TASK INSTRUCTIONS: Each line that holds the word "output" counts once; give the total for the records below and nothing else.

========

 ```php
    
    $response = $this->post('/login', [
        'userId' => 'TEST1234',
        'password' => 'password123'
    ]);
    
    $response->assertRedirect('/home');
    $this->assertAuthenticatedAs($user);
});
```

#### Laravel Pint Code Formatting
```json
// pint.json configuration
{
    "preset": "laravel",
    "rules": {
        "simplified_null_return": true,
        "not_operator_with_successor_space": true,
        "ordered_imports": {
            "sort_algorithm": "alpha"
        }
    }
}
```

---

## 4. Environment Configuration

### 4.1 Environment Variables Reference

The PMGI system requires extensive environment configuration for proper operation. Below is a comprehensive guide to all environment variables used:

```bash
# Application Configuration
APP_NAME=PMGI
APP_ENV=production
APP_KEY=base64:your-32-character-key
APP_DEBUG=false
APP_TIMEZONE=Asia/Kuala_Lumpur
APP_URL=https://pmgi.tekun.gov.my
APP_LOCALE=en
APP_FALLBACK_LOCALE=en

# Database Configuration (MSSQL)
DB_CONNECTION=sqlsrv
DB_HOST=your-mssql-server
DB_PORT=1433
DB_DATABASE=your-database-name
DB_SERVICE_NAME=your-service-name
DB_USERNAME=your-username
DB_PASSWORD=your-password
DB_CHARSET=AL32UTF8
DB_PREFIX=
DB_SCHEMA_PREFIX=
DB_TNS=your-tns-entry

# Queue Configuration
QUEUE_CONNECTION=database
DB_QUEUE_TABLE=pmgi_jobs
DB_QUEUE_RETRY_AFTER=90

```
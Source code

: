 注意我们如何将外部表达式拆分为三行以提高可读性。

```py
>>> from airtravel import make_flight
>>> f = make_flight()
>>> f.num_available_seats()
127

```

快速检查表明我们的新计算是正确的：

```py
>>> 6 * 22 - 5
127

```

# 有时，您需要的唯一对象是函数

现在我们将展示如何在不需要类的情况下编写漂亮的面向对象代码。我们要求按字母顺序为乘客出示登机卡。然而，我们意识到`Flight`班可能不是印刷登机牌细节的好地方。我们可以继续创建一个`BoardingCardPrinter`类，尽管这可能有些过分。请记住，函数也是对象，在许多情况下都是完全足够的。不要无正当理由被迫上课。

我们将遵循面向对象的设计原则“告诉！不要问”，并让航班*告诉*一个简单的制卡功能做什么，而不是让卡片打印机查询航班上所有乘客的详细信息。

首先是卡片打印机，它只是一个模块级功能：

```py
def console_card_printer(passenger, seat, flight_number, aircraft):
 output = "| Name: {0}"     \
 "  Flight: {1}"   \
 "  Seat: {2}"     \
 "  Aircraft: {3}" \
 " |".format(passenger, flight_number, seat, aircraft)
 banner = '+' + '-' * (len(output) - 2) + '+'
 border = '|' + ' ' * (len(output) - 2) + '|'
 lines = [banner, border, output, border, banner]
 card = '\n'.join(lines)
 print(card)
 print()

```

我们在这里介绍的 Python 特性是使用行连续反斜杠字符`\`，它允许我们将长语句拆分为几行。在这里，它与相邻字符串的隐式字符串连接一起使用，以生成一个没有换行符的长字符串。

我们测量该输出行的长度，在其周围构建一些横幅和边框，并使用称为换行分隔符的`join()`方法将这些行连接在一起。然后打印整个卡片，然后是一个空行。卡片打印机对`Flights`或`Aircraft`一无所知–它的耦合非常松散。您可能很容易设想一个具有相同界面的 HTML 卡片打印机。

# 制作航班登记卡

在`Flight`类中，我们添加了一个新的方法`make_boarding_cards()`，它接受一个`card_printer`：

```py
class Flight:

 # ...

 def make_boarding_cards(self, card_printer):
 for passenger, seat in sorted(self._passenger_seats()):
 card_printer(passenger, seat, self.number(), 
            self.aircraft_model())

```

========

ANSWER: 4